ASSIGNED TASK: Leave out the pictures and restate the rest of the data exactly.

[Opening RECORDS TO PROCESS section]

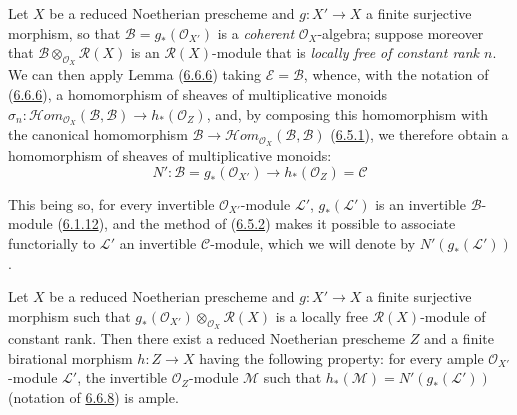 \begin{env}[6.6.8]
\label{II.6.6.8}
Let $X$ be a reduced Noetherian prescheme and $g:X'\to X$ a finite
surjective morphism, so that $\mathcal{B}=g_*(\mathcal{O}_{X'})$ is a
\emph{coherent} $\mathcal{O}_X$-algebra; suppose moreover that
$\mathcal{B}\otimes_{\mathcal{O}_X}\mathcal{R}(X)$ is an
$\mathcal{R}(X)$-module that is \emph{locally free of constant rank $n$}. We
can then apply Lemma (\hyperref[II.6.6.6]{6.6.6}) taking
$\mathcal{E}=\mathcal{B}$, whence, with the notation of
(\hyperref[II.6.6.6]{6.6.6}), a homomorphism of sheaves of multiplicative
monoids
$\sigma_n:\mathcal{H}om_{\mathcal{O}_X}(\mathcal{B},\mathcal{B})
\to h_*(\mathcal{O}_Z)$, and, by composing this homomorphism with
the canonical homomorphism
$\mathcal{B}\to
\mathcal{H}om_{\mathcal{O}_X}(\mathcal{B},\mathcal{B})$
(\hyperref[II.6.5.1]{6.5.1}), we therefore obtain a homomorphism of
sheaves of multiplicative monoids:
\[
\label{II.6.6.8.1}
N':\mathcal{B}=g_*(\mathcal{O}_{X'})\longrightarrow
h_*(\mathcal{O}_Z)=\mathcal{C}
\tag{6.6.8.1}
\]

This being so, for every invertible $\mathcal{O}_{X'}$-module $\mathcal{L}'$,
$g_*(\mathcal{L}')$ is an invertible $\mathcal{B}$-module
(\hyperref[II.6.1.12]{6.1.12}), and the method of
(\hyperref[II.6.5.2]{6.5.2}) makes it possible to associate functorially to
$\mathcal{L}'$ an invertible $\mathcal{C}$-module, which we will denote by
$N'(g_*(\mathcal{L}'))$.
\end{env}

\begin{lemma}[6.6.9]
\label{II.6.6.9}
Let $X$ be a reduced Noetherian prescheme and $g:X'\to X$ a finite
surjective morphism such that
$g_*(\mathcal{O}_{X'})\otimes_{\mathcal{O}_X}\mathcal{R}(X)$ is a
locally free $\mathcal{R}(X)$-module of constant rank. Then there exist
a reduced Noetherian prescheme $Z$ and a finite birational morphism
$h:Z\to X$ having the following property: for every ample
$\mathcal{O}_{X'}$-module $\mathcal{L}'$, the invertible
$\mathcal{O}_Z$-module $\mathcal{M}$ such that
$h_*(\mathcal{M})=N'(g_*(\mathcal{L}'))$ \textup{(notation of
\hyperref[II.6.6.8]{6.6.8})} is ample.
\end{lemma}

[Closing RECORDS TO PROCESS section]

YOUR SOLUTION:
 \begin{env}[6.6.8]
\label{II.6.6.8}
Let $X$ be a reduced Noetherian prescheme and $g:X'\to X$ a finite
surjective morphism, so that $\mathcal{B}=g_*(\mathcal{O}_{X'})$ is a
\emph{coherent} $\mathcal{O}_X$-algebra; suppose moreover that
$\mathcal{B}\otimes_{\mathcal{O}_X}\mathcal{R}(X)$ is an
$\mathcal{R}(X)$-module that is \emph{locally free of constant rank $n$}. We
can then apply Lemma (\hyperref[II.6.6.6]{6.6.6}) taking
$\mathcal{E}=\mathcal{B}$, whence, with the notation of
(\hyperref[II.6.6.6]{6.6.6}), a homomorphism of sheaves of multiplicative
monoids
$\sigma_n:\mathcal{H}om_{\mathcal{O}_X}(\mathcal{B},\mathcal{B})
\to h_*(\mathcal{O}_Z)$, and, by composing this homomorphism with
the canonical homomorphism
$\mathcal{B}\to
\mathcal{H}om_{\mathcal{O}_X}(\mathcal{B},\mathcal{B})$
(\hyperref[II.6.5.1]{6.5.1}), we therefore obtain a homomorphism of
sheaves of multiplicative monoids:
\[
\label{II.6.6.8.1}
N':\mathcal{B}=g_*(\mathcal{O}_{X'})\longrightarrow
h_*(\mathcal{O}_Z)=\mathcal{C}
\tag{6.6.8.1}
\]

This being so, for every invertible $\mathcal{O}_{X'}$-module $\mathcal{L}'$,
$g_*(\mathcal{L}')$ is an invertible $\mathcal{B}$-module
(\hyperref[II.6.1.12]{6.1.12}), and the method of
(\hyperref[II.6.5.2]{6.5.2}) makes it possible to associate functorially to
$\mathcal{L}'$ an invertible $\mathcal{C}$-module, which we will denote by
$N'(g_*(\mathcal{L}'))$.
\end{env}

\begin{lemma}[6.6.9]
\label{II.6.6.9}
Let $X$ be a reduced Noetherian prescheme and $g:X'\to X$ a finite
surjective morphism such that
$g_*(\mathcal{O}_{X'})\otimes_{\mathcal{O}_X}\mathcal{R}(X)$ is a
locally free $\mathcal{R}(X)$-module of constant rank. Then there exist
a reduced Noetherian prescheme $Z$ and a finite birational morphism
$h:Z\to X$ having the following property: for every ample
$\mathcal{O}_{X'}$-module $\mathcal{L}'$, the invertible
$\mathcal{O}_Z$-module $\mathcal{M}$ such that
$h_*(\mathcal{M})=N'(g_*(\mathcal{L}'))$ \textup{(notation of
\hyperref[II.6.6.8]{6.6.8})} is ample.
\end{lemma}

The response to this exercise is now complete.